I like thinner shafts and actually shoot very good scores with them. Here is how it works for me.

I picture my arrow going through the center of the X. I see my arrow in the center and not touching the circle, an Inside Out. In my twisted mind that is more possible with a skinnier arrow. I guess to me it's like drawing a line with a sharp pencil vs a crayon.

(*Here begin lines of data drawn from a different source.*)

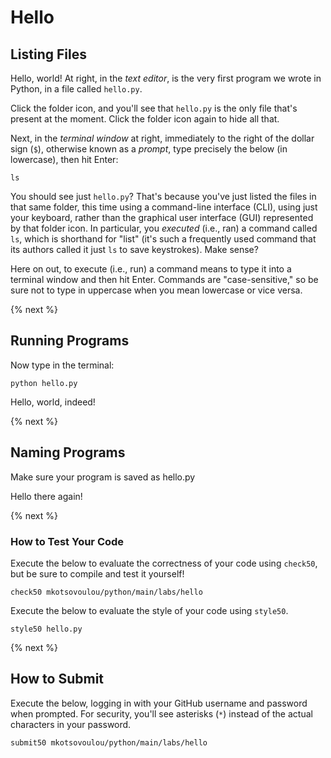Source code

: # Hello

## Listing Files

Hello, world! At right, in the *text editor*, is the very first program we wrote in Python, in a file called `hello.py`.

Click the folder icon, and you'll see that `hello.py` is the only file that's present at the moment. Click the folder icon again to hide all that.

Next, in the *terminal window* at right, immediately to the right of the dollar sign (`$`), otherwise known as a *prompt*, type precisely the below (in lowercase), then hit Enter:

```
ls
```

You should see just `hello.py`? That's because you've just listed the files in that same folder, this time using a command-line interface (CLI), using just your keyboard, rather than the graphical user interface (GUI) represented by that folder icon. In particular, you *executed* (i.e., ran) a command called `ls`, which is shorthand for "list" (it's such a frequently used command that its authors called it just `ls` to save keystrokes). Make sense?

Here on out, to execute (i.e., run) a command means to type it into a terminal window and then hit Enter. Commands are "case-sensitive," so be sure not to type in uppercase when you mean lowercase or vice versa.

{% next %}

## Running Programs

Now type in the terminal:
```
python hello.py
```

Hello, world, indeed!

{% next %}

## Naming Programs
Make sure your program is saved as hello.py

Hello there again!

{% next %}


### How to Test Your Code

Execute the below to evaluate the correctness of your code using `check50`, but be sure to compile and test it yourself!

```
check50 mkotsovoulou/python/main/labs/hello
```

Execute the below to evaluate the style of your code using `style50`.

```
style50 hello.py
```

{% next %}

## How to Submit

Execute the below, logging in with your GitHub username and password when prompted. For security, you'll see asterisks (`*`) instead of the actual characters in your password.

```
submit50 mkotsovoulou/python/main/labs/hello
```
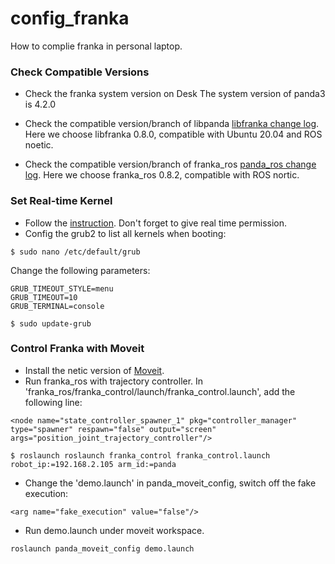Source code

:# config_franka
How to complie franka in personal laptop.

### Check Compatible Versions 
* Check the franka system version on Desk
  The system version of panda3 is 4.2.0

* Check the compatible version/branch of libpanda
[libfranka change log](https://frankaemika.github.io/docs/libfranka_changelog.html).
Here we choose libfranka 0.8.0, compatible with Ubuntu 20.04 and ROS noetic.

* Check the compatible version/branch of franka_ros
[panda_ros change log](https://frankaemika.github.io/docs/franka_ros_changelog.html).
Here we choose franka_ros 0.8.2, compatible with ROS nortic.



### Set Real-time Kernel
* Follow the [instruction](https://frankaemika.github.io/docs/installation_linux.html). Don't forget to give real time permission. 
* Config the grub2 to list all kernels when booting:
```
$ sudo nano /etc/default/grub
```
Change the following parameters:
```
GRUB_TIMEOUT_STYLE=menu
GRUB_TIMEOUT=10
GRUB_TERMINAL=console
```
```
$ sudo update-grub
```

### Control Franka with Moveit
* Install the netic version of [Moveit](https://ros-planning.github.io/moveit_tutorials/).
* Run franka_ros with trajectory controller. In 'franka_ros/franka_control/launch/franka_control.launch', add the following line:
```
<node name="state_controller_spawner_1" pkg="controller_manager" type="spawner" respawn="false" output="screen" args="position_joint_trajectory_controller"/>
```
```
$ roslaunch roslaunch franka_control franka_control.launch robot_ip:=192.168.2.105 arm_id:=panda
```
* Change the 'demo.launch' in panda_moveit_config, switch off the fake execution:
```
<arg name="fake_execution" value="false"/>
```
* Run demo.launch under moveit workspace.
```
roslaunch panda_moveit_config demo.launch
```
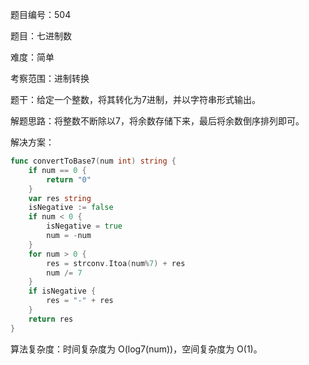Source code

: 题目编号：504

题目：七进制数

难度：简单

考察范围：进制转换

题干：给定一个整数，将其转化为7进制，并以字符串形式输出。

解题思路：将整数不断除以7，将余数存储下来，最后将余数倒序排列即可。

解决方案：

```go
func convertToBase7(num int) string {
    if num == 0 {
        return "0"
    }
    var res string
    isNegative := false
    if num < 0 {
        isNegative = true
        num = -num
    }
    for num > 0 {
        res = strconv.Itoa(num%7) + res
        num /= 7
    }
    if isNegative {
        res = "-" + res
    }
    return res
}
```

算法复杂度：时间复杂度为 O(log7(num))，空间复杂度为 O(1)。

My best score in a major was a 300/59 shooting Fatboys. A 23 is as big as I could see myself shooting.


----------



## Ktmrider.rr (Apr 24, 2020)

OhWell said:


> Here is an absurd answer that will make no sense to most and to be transparent even my buddies don't all understand it.
> 
> I like thinner shafts and actually shoot very good scores with them. Here is how it works for me.
> 
> ...


23's is what I'm going with. Just waiting for them to show up. Black Eagle ps23


----------



## ahunter55 (Aug 17, 2009)

Just imagine shooting a perfect 300 with a 1614 or 1716 Aluminum shaft, cut to proper length, fingers & a recurve.. Oh how the game has changed.


----------



## Ktmrider.rr (Apr 24, 2020)

So I practiced in my backyard. Shot 1,3,2..seems 1 is high left, 3 high right, 2 more centered. Any feedback would be great. Ty


----------



## OhWell (Aug 21, 2013)

Ktmrider.rr said:


> So I practiced in my backyard. Shot 1,3,2..seems 1 is high left, 3 high right, 2 more centered. Any feedback would be great. Ty


Try changing your sequence. It looks to me like you are wanting to center your shot on the paper. I know that might sound crazy but if you come from shooting a single spot or shooting for groups you need to retrain your mind to focus on the X you are after with each shot.


----------



## OhWell (Aug 21, 2013)

ahunter55 said:


> Just imagine shooting a perfect 300 with a 1614 or 1716 Aluminum shaft, cut to proper length, fingers & a recurve.. Oh how the game has changed.


So have the targets !!!


----------



## Trav30x (Feb 7, 2018)

Look at the groups on each target 90% of your misses are just out the top on all three spots. Only one low arrow that looks like it was a one off "dip bang". Indoor archery is a game of high averages. If you move your sight up a few clicks and lower your impact point you could easily pick up a few points. You want the x in the center of your group for the greatest probability of hitting it.


----------



## ahunter55 (Aug 17, 2009)

OhWell said:


> So have the targets !!!


The only thing for the 300 is the X. Size is still the same + the 5 spot.. I wonder how many here have shot an indoor Chicago target round. The indoor mulit colored face, 20 yards & 16 ends of 6 arrows (96 total). Now that was an event & I shot many back in the 70s...


----------



## OhWell (Aug 21, 2013)

ahunter55 said:


> The only thing for the 300 is the X. Size is still the same + the 5 spot.. I wonder how many here have shot an indoor Chicago target round. The indoor mulit colored face, 20 yards & 16 ends of 6 arrows (96 total). Now that was an event & I shot many back in the 70s...


The USA Archery 18m three spot I shot last weekend has a tiny 10 ring. The 10 is about the size of a penny.


----------